### Action item:
Please return every line below that contains the string "Taiwan".

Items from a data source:

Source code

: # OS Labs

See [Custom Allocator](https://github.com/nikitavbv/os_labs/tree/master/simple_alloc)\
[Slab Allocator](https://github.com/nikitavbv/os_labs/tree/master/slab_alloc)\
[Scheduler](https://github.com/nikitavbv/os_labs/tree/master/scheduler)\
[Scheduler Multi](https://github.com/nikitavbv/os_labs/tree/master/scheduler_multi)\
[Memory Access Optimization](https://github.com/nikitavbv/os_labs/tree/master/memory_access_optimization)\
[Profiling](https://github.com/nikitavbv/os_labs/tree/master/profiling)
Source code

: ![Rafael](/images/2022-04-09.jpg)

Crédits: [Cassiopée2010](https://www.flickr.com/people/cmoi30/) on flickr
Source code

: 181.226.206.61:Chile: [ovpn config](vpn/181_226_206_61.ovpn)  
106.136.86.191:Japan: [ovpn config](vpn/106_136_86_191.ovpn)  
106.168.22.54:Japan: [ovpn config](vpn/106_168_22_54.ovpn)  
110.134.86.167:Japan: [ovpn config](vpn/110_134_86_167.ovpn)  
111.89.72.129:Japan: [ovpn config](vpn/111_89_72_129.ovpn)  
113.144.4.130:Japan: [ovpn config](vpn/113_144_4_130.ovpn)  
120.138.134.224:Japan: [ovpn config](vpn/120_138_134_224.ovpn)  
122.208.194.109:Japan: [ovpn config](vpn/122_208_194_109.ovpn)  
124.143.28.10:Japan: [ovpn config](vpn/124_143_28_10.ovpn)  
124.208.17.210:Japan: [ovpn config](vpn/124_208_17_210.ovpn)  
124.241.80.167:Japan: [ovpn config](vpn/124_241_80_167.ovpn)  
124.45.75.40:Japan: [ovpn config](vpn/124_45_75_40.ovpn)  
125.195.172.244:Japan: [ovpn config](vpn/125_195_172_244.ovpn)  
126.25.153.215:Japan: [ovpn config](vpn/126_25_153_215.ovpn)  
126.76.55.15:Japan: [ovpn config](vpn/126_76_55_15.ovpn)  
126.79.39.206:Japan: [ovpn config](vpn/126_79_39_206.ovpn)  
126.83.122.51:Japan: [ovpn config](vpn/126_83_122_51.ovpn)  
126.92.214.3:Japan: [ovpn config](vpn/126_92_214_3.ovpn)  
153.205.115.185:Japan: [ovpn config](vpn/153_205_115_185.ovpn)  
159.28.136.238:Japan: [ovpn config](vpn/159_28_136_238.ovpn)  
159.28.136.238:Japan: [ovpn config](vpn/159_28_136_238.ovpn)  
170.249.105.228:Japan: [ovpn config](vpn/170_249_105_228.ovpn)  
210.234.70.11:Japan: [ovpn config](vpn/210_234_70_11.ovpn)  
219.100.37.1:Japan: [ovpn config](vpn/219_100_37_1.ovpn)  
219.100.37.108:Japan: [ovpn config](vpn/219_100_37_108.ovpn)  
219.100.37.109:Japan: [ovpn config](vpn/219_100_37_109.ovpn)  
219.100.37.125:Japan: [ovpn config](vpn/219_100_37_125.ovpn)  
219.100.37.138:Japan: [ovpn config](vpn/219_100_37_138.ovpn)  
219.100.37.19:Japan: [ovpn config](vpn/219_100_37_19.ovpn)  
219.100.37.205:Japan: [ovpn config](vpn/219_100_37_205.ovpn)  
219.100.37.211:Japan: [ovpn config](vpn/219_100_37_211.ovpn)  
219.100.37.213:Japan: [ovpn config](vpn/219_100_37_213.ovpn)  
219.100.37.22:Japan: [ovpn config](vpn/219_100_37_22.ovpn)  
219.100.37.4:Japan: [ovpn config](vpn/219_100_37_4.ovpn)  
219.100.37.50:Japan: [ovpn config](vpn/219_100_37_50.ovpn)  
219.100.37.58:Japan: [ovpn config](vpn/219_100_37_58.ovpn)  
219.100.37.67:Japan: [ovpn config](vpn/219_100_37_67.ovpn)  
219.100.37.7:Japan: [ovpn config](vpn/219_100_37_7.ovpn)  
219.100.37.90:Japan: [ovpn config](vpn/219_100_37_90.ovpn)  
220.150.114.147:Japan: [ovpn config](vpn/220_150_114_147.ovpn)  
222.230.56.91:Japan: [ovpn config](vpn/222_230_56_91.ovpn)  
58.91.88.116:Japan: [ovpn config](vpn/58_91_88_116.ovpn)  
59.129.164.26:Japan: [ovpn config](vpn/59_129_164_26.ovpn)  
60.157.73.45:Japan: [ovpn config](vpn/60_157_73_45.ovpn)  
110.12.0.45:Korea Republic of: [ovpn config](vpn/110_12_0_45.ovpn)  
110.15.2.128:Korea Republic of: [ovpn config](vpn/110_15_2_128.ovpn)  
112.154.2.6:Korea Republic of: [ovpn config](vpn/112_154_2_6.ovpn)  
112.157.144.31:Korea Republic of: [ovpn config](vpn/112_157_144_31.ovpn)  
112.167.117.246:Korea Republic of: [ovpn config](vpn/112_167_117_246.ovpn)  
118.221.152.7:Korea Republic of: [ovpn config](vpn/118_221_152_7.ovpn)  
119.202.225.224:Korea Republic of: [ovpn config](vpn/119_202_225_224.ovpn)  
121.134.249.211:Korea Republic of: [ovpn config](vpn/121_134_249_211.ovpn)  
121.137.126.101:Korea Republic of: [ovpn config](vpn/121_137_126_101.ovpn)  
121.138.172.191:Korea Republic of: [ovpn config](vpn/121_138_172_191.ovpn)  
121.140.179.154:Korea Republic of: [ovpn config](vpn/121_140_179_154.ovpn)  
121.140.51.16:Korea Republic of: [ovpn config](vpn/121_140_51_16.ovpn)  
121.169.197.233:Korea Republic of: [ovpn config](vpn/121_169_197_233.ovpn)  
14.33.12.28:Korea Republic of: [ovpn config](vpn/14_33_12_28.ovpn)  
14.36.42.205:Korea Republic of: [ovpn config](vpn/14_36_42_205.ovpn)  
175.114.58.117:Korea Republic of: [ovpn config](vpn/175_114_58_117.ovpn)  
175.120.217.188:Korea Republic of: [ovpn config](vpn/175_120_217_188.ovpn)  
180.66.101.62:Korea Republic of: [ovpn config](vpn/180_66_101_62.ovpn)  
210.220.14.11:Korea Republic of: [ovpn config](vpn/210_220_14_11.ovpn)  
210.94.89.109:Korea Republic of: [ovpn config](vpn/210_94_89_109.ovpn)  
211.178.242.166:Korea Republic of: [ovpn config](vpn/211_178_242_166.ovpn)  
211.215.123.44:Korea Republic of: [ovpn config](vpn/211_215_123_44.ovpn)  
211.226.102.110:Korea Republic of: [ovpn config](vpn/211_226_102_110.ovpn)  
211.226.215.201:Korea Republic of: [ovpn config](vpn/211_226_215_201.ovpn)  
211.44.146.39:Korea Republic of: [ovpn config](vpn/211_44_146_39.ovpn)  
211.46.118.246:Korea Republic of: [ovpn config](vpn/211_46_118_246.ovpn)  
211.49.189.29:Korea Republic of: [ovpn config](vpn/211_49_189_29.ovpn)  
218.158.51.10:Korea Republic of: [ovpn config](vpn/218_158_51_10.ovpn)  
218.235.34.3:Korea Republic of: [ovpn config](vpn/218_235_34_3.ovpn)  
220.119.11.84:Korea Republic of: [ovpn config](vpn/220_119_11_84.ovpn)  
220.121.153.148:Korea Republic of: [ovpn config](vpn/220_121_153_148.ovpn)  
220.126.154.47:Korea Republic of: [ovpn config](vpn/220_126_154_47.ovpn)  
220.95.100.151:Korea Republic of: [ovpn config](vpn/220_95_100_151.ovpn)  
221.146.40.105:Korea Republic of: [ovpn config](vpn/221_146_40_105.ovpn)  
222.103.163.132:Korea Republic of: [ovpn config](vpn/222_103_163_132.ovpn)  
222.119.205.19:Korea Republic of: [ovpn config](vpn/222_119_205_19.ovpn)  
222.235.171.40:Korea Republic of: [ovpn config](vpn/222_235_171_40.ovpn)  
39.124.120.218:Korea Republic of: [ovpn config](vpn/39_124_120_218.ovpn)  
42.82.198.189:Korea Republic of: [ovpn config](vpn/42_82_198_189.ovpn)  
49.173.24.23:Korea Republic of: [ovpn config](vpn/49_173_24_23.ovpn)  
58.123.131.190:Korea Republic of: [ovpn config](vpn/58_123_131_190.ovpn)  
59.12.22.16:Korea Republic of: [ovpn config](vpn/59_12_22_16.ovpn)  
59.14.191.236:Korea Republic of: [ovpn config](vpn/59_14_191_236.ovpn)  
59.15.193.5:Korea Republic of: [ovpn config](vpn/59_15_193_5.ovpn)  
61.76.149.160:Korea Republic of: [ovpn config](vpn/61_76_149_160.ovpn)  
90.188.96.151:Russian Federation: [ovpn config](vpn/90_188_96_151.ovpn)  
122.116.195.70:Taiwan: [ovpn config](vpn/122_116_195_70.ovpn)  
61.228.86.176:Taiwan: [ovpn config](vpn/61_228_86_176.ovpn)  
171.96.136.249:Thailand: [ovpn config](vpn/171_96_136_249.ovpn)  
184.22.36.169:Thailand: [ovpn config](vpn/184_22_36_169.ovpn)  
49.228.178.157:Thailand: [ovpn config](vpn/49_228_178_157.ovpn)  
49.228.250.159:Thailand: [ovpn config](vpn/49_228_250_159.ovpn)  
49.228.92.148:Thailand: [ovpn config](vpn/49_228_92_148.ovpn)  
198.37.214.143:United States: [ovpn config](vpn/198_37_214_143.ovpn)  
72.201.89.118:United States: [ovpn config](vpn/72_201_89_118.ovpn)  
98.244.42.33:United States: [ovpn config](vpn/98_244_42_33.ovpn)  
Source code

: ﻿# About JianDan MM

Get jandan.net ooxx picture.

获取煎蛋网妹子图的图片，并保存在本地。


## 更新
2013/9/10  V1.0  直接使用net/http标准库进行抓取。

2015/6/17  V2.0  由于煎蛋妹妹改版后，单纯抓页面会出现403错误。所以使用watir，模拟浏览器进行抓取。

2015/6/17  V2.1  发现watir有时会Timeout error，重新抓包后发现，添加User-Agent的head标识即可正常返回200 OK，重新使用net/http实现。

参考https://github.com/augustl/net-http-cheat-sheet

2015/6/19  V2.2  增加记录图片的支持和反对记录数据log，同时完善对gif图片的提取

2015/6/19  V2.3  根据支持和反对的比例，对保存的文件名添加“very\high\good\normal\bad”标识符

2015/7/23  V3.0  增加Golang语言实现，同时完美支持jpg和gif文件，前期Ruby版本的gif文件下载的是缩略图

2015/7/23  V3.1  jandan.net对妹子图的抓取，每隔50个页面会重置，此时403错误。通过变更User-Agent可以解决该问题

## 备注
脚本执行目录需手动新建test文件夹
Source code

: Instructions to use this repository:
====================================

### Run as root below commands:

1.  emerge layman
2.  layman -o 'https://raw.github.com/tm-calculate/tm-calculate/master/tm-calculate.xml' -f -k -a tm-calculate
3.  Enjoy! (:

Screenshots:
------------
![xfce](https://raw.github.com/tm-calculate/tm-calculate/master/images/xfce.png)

### Answer for this exercise:
122.116.195.70:Taiwan: [ovpn config](vpn/122_116_195_70.ovpn)  
61.228.86.176:Taiwan: [ovpn config](vpn/61_228_86_176.ovpn)  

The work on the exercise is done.